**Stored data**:

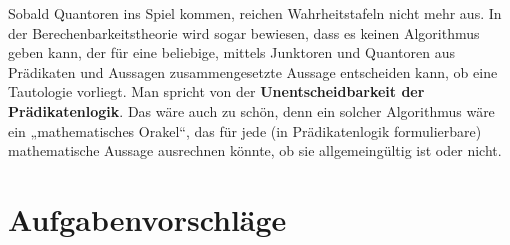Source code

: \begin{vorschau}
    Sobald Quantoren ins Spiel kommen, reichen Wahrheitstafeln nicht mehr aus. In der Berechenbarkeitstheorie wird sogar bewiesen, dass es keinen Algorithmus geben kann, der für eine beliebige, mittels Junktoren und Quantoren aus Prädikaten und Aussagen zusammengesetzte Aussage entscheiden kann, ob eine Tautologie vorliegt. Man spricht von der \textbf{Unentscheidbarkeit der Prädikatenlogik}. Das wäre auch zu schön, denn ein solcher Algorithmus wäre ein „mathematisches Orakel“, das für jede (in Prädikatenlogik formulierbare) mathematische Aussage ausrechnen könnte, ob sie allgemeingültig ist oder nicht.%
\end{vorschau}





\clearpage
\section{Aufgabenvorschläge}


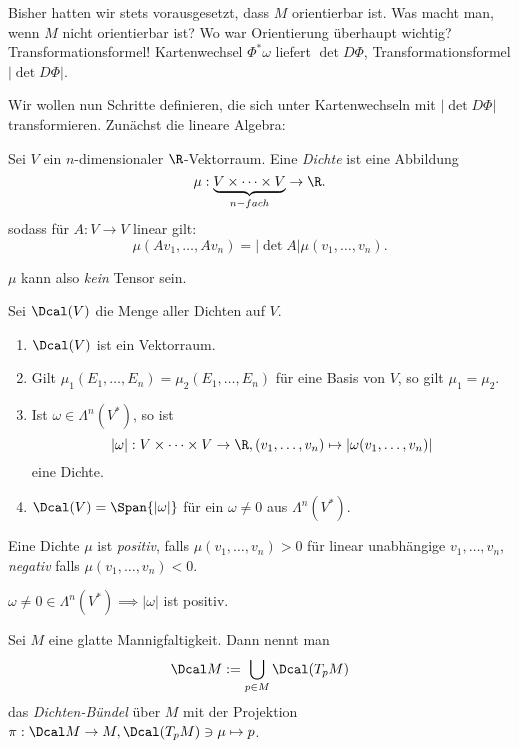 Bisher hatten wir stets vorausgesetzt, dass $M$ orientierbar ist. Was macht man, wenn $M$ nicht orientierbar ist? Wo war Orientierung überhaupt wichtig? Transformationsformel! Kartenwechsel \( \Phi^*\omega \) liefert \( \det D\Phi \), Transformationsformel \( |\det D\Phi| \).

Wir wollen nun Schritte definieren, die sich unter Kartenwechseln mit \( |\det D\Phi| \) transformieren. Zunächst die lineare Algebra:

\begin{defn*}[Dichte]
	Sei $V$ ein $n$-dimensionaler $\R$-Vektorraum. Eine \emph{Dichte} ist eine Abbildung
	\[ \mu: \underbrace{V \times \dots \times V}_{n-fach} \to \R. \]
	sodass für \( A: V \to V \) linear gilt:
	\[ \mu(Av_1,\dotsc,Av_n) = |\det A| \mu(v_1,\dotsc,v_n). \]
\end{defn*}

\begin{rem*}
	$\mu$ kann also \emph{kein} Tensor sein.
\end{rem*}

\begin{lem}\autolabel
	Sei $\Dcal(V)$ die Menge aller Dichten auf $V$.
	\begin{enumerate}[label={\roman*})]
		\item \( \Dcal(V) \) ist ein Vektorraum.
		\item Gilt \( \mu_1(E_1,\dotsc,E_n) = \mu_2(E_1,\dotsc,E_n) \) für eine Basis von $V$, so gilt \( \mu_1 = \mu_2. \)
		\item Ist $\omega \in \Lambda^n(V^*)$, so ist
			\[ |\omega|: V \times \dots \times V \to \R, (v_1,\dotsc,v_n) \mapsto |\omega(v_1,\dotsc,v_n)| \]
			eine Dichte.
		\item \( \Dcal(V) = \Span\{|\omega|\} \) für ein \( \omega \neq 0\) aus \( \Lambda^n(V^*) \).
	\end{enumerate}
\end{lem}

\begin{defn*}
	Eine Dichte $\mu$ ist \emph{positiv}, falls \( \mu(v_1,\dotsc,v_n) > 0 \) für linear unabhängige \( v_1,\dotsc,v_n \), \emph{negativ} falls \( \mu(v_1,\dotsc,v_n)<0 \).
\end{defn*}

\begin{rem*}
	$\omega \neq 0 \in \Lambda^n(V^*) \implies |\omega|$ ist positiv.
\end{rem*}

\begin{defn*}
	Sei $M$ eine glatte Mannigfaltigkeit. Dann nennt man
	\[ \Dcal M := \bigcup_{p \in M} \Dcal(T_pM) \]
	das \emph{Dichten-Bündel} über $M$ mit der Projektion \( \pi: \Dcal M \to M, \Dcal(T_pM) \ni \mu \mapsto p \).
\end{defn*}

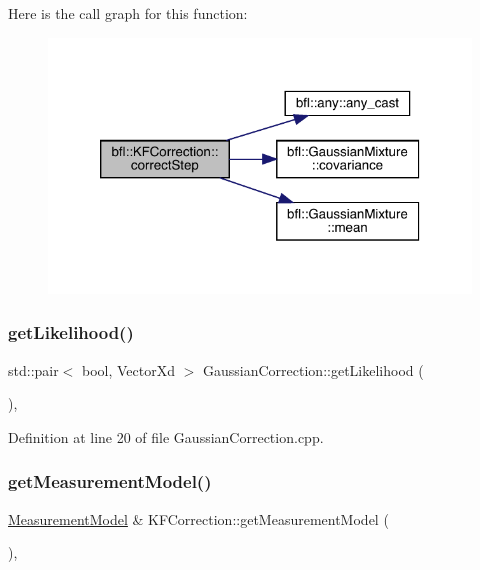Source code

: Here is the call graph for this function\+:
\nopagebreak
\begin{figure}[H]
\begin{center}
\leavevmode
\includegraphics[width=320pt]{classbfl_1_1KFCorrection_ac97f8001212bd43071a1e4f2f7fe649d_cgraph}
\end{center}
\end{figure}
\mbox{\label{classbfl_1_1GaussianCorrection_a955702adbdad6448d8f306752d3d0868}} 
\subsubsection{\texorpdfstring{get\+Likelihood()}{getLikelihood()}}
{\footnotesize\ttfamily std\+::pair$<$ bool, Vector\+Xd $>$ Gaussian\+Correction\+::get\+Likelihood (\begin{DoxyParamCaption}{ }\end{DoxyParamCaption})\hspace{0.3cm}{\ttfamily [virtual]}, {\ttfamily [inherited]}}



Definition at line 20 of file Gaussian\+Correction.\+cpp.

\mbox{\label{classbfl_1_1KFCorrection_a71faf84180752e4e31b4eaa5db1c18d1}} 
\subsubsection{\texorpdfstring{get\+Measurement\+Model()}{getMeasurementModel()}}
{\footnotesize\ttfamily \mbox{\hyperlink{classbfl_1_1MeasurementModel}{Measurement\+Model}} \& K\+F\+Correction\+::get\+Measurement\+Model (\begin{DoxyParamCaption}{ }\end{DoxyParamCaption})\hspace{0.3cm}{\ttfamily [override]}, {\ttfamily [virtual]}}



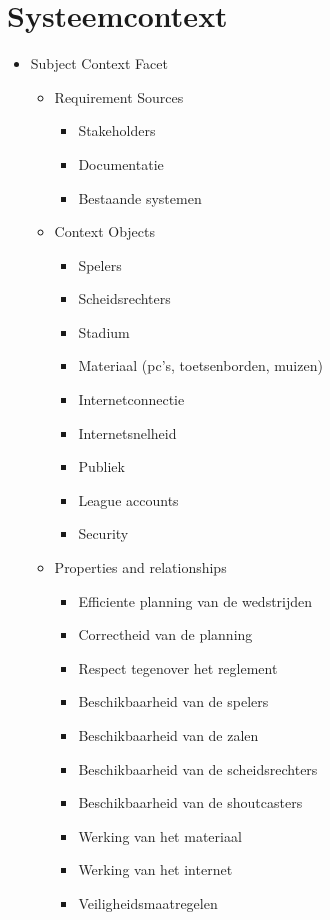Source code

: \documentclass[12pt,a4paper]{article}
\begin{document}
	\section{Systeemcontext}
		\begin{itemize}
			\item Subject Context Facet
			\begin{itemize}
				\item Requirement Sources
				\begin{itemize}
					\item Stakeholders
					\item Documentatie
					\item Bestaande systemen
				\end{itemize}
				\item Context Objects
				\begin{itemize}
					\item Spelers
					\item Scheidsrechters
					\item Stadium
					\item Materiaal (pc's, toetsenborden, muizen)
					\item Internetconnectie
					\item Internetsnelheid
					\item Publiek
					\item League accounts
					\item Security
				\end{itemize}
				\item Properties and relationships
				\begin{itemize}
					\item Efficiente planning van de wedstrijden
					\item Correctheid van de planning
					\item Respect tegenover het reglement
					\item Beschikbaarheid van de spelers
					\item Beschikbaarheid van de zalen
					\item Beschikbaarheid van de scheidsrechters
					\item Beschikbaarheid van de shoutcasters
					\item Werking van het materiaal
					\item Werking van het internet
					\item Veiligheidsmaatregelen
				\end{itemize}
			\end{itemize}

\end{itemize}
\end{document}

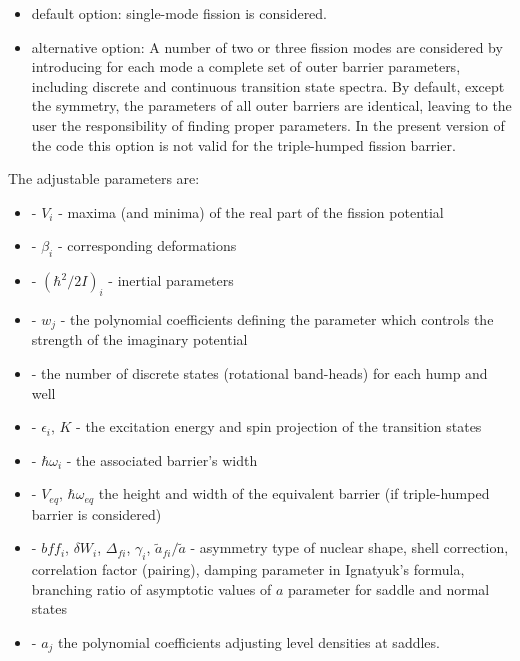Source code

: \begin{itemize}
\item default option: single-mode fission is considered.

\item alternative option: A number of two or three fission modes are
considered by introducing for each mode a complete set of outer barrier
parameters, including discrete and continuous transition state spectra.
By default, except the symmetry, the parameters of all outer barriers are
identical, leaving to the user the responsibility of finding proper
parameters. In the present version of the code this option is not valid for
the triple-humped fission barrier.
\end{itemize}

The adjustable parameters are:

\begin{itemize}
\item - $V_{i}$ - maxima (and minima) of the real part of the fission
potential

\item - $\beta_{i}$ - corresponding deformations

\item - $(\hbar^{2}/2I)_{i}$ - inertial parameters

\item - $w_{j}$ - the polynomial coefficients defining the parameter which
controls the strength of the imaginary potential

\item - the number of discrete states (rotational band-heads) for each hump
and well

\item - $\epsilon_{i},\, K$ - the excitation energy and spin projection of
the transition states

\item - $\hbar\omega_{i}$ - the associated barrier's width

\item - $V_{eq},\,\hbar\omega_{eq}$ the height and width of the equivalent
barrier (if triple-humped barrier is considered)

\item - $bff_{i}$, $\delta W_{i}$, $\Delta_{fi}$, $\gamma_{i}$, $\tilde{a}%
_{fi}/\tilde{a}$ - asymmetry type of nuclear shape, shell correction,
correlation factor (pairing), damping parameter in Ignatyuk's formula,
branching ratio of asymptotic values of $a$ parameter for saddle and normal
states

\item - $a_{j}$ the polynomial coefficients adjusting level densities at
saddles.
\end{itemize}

**WHAT YOU NEED TO DO**: The records above are to be repeated exactly, with the pictures left out.

**RESPONSE TO THIS TASK**:
Source code

: \begin{vorschau}
    Sobald Quantoren ins Spiel kommen, reichen Wahrheitstafeln nicht mehr aus. In der Berechenbarkeitstheorie wird sogar bewiesen, dass es keinen Algorithmus geben kann, der für eine beliebige, mittels Junktoren und Quantoren aus Prädikaten und Aussagen zusammengesetzte Aussage entscheiden kann, ob eine Tautologie vorliegt. Man spricht von der \textbf{Unentscheidbarkeit der Prädikatenlogik}. Das wäre auch zu schön, denn ein solcher Algorithmus wäre ein „mathematisches Orakel“, das für jede (in Prädikatenlogik formulierbare) mathematische Aussage ausrechnen könnte, ob sie allgemeingültig ist oder nicht.%
\end{vorschau}





\clearpage
\section{Aufgabenvorschläge}


 Bisher hatten wir stets vorausgesetzt, dass $M$ orientierbar ist. Was macht man, wenn $M$ nicht orientierbar ist? Wo war Orientierung überhaupt wichtig? Transformationsformel! Kartenwechsel \( \Phi^*\omega \) liefert \( \det D\Phi \), Transformationsformel \( |\det D\Phi| \).

Wir wollen nun Schritte definieren, die sich unter Kartenwechseln mit \( |\det D\Phi| \) transformieren. Zunächst die lineare Algebra:

\begin{defn*}[Dichte]
	Sei $V$ ein $n$-dimensionaler $\R$-Vektorraum. Eine \emph{Dichte} ist eine Abbildung
	\[ \mu: \underbrace{V \times \dots \times V}_{n-fach} \to \R. \]
	sodass für \( A: V \to V \) linear gilt:
	\[ \mu(Av_1,\dotsc,Av_n) = |\det A| \mu(v_1,\dotsc,v_n). \]
\end{defn*}

\begin{rem*}
	$\mu$ kann also \emph{kein} Tensor sein.
\end{rem*}

\begin{lem}\autolabel
	Sei $\Dcal(V)$ die Menge aller Dichten auf $V$.
	\begin{enumerate}[label={\roman*})]
		\item \( \Dcal(V) \) ist ein Vektorraum.
		\item Gilt \( \mu_1(E_1,\dotsc,E_n) = \mu_2(E_1,\dotsc,E_n) \) für eine Basis von $V$, so gilt \( \mu_1 = \mu_2. \)
		\item Ist $\omega \in \Lambda^n(V^*)$, so ist
			\[ |\omega|: V \times \dots \times V \to \R, (v_1,\dotsc,v_n) \mapsto |\omega(v_1,\dotsc,v_n)| \]
			eine Dichte.
		\item \( \Dcal(V) = \Span\{|\omega|\} \) für ein \( \omega \neq 0\) aus \( \Lambda^n(V^*) \).
	\end{enumerate}
\end{lem}

\begin{defn*}
	Eine Dichte $\mu$ ist \emph{positiv}, falls \( \mu(v_1,\dotsc,v_n) > 0 \) für linear unabhängige \( v_1,\dotsc,v_n \), \emph{negativ} falls \( \mu(v_1,\dotsc,v_n)<0 \).
\end{defn*}

\begin{rem*}
	$\omega \neq 0 \in \Lambda^n(V^*) \implies |\omega|$ ist positiv.
\end{rem*}

\begin{defn*}
	Sei $M$ eine glatte Mannigfaltigkeit. Dann nennt man
	\[ \Dcal M := \bigcup_{p \in M} \Dcal(T_pM) \]
	das \emph{Dichten-Bündel} über $M$ mit der Projektion \( \pi: \Dcal M \to M, \Dcal(T_pM) \ni \mu \mapsto p \).
\end{defn*}

Source code

: Here is the call graph for this function\+:
\nopagebreak
\begin{figure}[H]
\begin{center}
\leavevmode
\includegraphics[width=320pt]{classbfl_1_1KFCorrection_ac97f8001212bd43071a1e4f2f7fe649d_cgraph}
\end{center}
\end{figure}
\mbox{\label{classbfl_1_1GaussianCorrection_a955702adbdad6448d8f306752d3d0868}} 
\subsubsection{\texorpdfstring{get\+Likelihood()}{getLikelihood()}}
{\footnotesize\ttfamily std\+::pair$<$ bool, Vector\+Xd $>$ Gaussian\+Correction\+::get\+Likelihood (\begin{DoxyParamCaption}{ }\end{DoxyParamCaption})\hspace{0.3cm}{\ttfamily [virtual]}, {\ttfamily [inherited]}}



Definition at line 20 of file Gaussian\+Correction.\+cpp.

\mbox{\label{classbfl_1_1KFCorrection_a71faf84180752e4e31b4eaa5db1c18d1}} 
\subsubsection{\texorpdfstring{get\+Measurement\+Model()}{getMeasurementModel()}}
{\footnotesize\ttfamily \mbox{\hyperlink{classbfl_1_1MeasurementModel}{Measurement\+Model}} \& K\+F\+Correction\+::get\+Measurement\+Model (\begin{DoxyParamCaption}{ }\end{DoxyParamCaption})\hspace{0.3cm}{\ttfamily [override]}, {\ttfamily [virtual]}}



Source code

: \documentclass[12pt,a4paper]{article}
\begin{document}
	\section{Systeemcontext}
		\begin{itemize}
			\item Subject Context Facet
			\begin{itemize}
				\item Requirement Sources
				\begin{itemize}
					\item Stakeholders
					\item Documentatie
					\item Bestaande systemen
				\end{itemize}
				\item Context Objects
				\begin{itemize}
					\item Spelers
					\item Scheidsrechters
					\item Stadium
					\item Materiaal (pc's, toetsenborden, muizen)
					\item Internetconnectie
					\item Internetsnelheid
					\item Publiek
					\item League accounts
					\item Security
				\end{itemize}
				\item Properties and relationships
				\begin{itemize}
					\item Efficiente planning van de wedstrijden
					\item Correctheid van de planning
					\item Respect tegenover het reglement
					\item Beschikbaarheid van de spelers
					\item Beschikbaarheid van de zalen
					\item Beschikbaarheid van de scheidsrechters
					\item Beschikbaarheid van de shoutcasters
					\item Werking van het materiaal
					\item Werking van het internet
					\item Veiligheidsmaatregelen
				\end{itemize}
			\end{itemize}

\end{itemize}
\end{document}

Source code

: \begin{itemize}
\item default option: single-mode fission is considered.

\item alternative option: A number of two or three fission modes are
considered by introducing for each mode a complete set of outer barrier
parameters, including discrete and continuous transition state spectra.
By default, except the symmetry, the parameters of all outer barriers are
identical, leaving to the user the responsibility of finding proper
parameters. In the present version of the code this option is not valid for
the triple-humped fission barrier.
\end{itemize}

The adjustable parameters are:

\begin{itemize}
\item - $V_{i}$ - maxima (and minima) of the real part of the fission
potential

\item - $\beta_{i}$ - corresponding deformations

\item - $(\hbar^{2}/2I)_{i}$ - inertial parameters

\item - $w_{j}$ - the polynomial coefficients defining the parameter which
controls the strength of the imaginary potential

\item - the number of discrete states (rotational band-heads) for each hump
and well

\item - $\epsilon_{i},\, K$ - the excitation energy and spin projection of
the transition states

\item - $\hbar\omega_{i}$ - the associated barrier's width

\item - $V_{eq},\,\hbar\omega_{eq}$ the height and width of the equivalent
barrier (if triple-humped barrier is considered)

\item - $bff_{i}$, $\delta W_{i}$, $\Delta_{fi}$, $\gamma_{i}$, $\tilde{a}%
_{fi}/\tilde{a}$ - asymmetry type of nuclear shape, shell correction,
correlation factor (pairing), damping parameter in Ignatyuk's formula,
branching ratio of asymptotic values of $a$ parameter for saddle and normal
states

\item - $a_{j}$ the polynomial coefficients adjusting level densities at
saddles.
\end{itemize}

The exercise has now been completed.